[Goal of the exercise] Return only those lines of the listing that hold the word "gérer".

*-*-*

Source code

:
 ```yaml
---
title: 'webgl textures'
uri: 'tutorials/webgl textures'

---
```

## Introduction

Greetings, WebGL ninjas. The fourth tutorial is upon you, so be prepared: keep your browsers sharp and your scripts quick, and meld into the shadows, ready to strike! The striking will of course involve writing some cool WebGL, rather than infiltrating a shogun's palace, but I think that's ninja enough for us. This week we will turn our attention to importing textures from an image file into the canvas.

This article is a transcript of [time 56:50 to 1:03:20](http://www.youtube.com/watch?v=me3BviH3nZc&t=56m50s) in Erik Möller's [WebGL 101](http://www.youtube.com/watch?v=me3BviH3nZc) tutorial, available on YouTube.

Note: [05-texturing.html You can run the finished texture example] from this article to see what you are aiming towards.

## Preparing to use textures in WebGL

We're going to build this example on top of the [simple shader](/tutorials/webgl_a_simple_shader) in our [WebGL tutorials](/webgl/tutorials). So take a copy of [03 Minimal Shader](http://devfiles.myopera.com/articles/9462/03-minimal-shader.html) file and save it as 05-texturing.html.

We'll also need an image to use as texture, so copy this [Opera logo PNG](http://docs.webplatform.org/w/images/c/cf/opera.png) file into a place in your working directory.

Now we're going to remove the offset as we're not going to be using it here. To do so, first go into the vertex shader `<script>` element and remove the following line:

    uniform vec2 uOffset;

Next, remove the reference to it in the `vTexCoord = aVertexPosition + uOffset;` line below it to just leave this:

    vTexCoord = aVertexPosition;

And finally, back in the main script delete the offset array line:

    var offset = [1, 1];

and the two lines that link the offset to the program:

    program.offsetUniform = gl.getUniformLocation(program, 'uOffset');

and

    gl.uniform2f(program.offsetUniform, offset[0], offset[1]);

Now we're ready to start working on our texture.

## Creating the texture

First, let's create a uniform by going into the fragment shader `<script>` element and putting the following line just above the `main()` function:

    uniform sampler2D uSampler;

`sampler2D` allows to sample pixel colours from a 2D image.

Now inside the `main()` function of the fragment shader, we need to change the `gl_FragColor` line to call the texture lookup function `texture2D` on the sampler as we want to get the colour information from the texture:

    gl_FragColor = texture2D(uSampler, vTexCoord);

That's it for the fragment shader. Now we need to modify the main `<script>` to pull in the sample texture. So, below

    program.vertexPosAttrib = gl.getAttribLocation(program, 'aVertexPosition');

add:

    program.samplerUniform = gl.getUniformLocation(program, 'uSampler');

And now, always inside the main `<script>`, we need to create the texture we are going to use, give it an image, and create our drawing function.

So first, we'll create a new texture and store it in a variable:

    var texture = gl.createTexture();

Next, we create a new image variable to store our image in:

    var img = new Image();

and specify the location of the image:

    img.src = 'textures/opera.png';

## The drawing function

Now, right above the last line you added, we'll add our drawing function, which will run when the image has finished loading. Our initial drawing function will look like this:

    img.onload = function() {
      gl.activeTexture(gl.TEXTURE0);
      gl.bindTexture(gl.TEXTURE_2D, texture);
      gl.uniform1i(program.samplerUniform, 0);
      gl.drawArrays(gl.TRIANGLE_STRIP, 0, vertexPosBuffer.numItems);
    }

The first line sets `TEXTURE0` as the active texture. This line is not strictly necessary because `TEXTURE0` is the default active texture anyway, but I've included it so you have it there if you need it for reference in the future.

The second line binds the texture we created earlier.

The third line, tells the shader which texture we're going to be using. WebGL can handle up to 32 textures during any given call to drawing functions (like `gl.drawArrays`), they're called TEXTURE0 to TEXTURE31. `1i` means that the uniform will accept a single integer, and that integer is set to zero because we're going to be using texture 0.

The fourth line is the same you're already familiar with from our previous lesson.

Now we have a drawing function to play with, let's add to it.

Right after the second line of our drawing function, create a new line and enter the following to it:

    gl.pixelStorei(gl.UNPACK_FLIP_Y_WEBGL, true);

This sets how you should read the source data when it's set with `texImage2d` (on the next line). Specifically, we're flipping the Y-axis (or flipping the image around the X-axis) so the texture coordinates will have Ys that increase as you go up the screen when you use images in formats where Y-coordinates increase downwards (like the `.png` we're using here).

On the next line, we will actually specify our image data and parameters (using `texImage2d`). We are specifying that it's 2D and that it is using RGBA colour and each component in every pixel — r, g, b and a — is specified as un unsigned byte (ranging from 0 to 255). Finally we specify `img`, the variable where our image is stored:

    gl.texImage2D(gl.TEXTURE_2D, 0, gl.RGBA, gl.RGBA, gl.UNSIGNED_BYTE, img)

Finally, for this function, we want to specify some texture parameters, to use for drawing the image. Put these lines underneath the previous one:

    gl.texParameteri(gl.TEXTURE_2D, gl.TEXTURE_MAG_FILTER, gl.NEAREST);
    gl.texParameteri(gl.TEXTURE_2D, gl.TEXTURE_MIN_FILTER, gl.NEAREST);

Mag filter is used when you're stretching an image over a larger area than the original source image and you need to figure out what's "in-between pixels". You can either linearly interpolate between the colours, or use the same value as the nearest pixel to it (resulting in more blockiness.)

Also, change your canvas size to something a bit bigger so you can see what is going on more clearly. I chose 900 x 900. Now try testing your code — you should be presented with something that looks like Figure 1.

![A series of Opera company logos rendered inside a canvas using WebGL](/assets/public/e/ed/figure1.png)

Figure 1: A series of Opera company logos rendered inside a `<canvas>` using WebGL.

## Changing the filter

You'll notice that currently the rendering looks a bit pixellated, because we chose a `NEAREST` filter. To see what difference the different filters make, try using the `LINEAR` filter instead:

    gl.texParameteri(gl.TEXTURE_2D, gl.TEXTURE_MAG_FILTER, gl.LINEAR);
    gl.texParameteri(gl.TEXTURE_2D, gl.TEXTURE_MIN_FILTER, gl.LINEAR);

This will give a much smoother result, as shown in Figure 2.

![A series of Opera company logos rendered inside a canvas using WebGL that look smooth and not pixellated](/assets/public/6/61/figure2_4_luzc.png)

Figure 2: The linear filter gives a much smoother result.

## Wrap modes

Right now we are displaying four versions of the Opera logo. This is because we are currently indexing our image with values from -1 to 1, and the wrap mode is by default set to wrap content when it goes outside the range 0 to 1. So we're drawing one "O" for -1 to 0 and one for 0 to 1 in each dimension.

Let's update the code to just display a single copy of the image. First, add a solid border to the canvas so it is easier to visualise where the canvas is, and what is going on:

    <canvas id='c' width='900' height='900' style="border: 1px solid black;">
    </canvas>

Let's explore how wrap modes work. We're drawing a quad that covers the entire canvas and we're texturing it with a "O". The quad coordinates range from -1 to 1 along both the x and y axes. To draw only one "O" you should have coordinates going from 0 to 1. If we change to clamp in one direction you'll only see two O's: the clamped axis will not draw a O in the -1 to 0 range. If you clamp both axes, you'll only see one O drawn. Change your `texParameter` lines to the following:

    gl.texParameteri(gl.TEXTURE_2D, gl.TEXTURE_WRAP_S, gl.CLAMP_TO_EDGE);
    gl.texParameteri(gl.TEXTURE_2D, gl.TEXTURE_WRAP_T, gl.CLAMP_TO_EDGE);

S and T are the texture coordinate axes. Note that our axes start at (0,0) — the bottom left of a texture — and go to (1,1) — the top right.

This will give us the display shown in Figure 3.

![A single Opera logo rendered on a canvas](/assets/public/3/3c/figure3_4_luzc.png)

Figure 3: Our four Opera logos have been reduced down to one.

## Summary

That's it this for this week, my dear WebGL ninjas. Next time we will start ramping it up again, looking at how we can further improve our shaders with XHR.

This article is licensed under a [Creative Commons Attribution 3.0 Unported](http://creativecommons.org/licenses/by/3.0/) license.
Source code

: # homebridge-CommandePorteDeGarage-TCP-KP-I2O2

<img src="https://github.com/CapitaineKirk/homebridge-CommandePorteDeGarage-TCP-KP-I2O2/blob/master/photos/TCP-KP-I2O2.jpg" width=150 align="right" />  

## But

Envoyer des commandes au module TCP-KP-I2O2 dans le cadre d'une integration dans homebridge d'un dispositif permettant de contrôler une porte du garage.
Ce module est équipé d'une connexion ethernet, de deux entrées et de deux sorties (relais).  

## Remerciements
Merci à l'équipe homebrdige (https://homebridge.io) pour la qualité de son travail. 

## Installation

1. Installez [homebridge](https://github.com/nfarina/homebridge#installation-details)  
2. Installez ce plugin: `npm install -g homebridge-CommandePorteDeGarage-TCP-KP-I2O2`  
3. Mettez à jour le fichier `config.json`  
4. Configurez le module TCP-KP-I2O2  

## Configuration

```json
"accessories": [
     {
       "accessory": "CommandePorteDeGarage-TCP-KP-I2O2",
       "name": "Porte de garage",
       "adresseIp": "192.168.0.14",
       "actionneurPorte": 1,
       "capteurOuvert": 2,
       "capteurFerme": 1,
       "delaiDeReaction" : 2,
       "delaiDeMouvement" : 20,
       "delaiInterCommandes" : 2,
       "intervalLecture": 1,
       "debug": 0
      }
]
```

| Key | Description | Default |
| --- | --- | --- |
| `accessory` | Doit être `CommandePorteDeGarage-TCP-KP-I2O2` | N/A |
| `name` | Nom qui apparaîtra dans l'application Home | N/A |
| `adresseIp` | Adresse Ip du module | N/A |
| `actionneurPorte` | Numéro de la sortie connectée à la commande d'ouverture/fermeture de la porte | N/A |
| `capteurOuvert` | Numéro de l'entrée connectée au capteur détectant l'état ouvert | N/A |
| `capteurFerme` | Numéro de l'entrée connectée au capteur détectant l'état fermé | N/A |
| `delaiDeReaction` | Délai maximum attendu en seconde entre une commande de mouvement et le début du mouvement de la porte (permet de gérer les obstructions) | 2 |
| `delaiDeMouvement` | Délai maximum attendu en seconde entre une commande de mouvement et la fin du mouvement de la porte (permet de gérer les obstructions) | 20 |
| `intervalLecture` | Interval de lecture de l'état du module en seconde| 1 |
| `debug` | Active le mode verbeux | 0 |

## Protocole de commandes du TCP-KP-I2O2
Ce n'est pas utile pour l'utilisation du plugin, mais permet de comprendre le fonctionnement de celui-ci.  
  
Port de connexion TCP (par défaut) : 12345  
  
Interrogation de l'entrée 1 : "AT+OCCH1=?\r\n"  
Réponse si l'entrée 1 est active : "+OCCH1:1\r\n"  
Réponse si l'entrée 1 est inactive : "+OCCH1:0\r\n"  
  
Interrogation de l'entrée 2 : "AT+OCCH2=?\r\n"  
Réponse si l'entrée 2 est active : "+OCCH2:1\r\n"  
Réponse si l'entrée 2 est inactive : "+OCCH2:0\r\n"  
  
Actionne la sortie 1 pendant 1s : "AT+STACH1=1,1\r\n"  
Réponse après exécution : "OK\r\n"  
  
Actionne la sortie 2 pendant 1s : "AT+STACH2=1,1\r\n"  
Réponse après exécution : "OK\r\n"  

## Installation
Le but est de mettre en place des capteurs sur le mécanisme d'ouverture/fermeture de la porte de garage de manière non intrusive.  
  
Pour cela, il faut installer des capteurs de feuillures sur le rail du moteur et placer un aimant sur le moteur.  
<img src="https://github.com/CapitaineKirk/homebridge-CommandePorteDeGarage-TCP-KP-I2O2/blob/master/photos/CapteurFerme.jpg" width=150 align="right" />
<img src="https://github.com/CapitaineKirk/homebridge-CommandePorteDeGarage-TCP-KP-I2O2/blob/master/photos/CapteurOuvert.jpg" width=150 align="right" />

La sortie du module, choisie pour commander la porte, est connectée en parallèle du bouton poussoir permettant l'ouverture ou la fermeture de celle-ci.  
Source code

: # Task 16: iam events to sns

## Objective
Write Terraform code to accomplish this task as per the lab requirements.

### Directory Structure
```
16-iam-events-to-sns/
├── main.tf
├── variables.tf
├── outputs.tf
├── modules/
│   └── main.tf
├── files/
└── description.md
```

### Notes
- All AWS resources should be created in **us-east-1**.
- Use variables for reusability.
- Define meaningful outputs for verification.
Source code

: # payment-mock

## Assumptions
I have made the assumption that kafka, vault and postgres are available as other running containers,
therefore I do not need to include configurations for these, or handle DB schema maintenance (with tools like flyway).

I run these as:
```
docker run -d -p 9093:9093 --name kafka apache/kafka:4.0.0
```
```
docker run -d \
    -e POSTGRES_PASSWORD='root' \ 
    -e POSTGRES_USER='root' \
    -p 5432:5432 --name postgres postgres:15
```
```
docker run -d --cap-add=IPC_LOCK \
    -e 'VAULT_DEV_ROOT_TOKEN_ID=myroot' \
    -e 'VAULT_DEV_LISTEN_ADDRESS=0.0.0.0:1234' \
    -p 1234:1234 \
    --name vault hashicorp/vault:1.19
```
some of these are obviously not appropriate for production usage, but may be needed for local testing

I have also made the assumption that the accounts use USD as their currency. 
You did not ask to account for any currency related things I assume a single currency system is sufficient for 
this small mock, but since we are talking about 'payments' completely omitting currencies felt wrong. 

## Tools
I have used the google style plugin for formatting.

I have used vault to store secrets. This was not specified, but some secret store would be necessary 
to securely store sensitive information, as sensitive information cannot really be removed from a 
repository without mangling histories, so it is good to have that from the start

*-*-*

[Result for this task]
| `delaiDeReaction` | Délai maximum attendu en seconde entre une commande de mouvement et le début du mouvement de la porte (permet de gérer les obstructions) | 2 |
| `delaiDeMouvement` | Délai maximum attendu en seconde entre une commande de mouvement et la fin du mouvement de la porte (permet de gérer les obstructions) | 20 |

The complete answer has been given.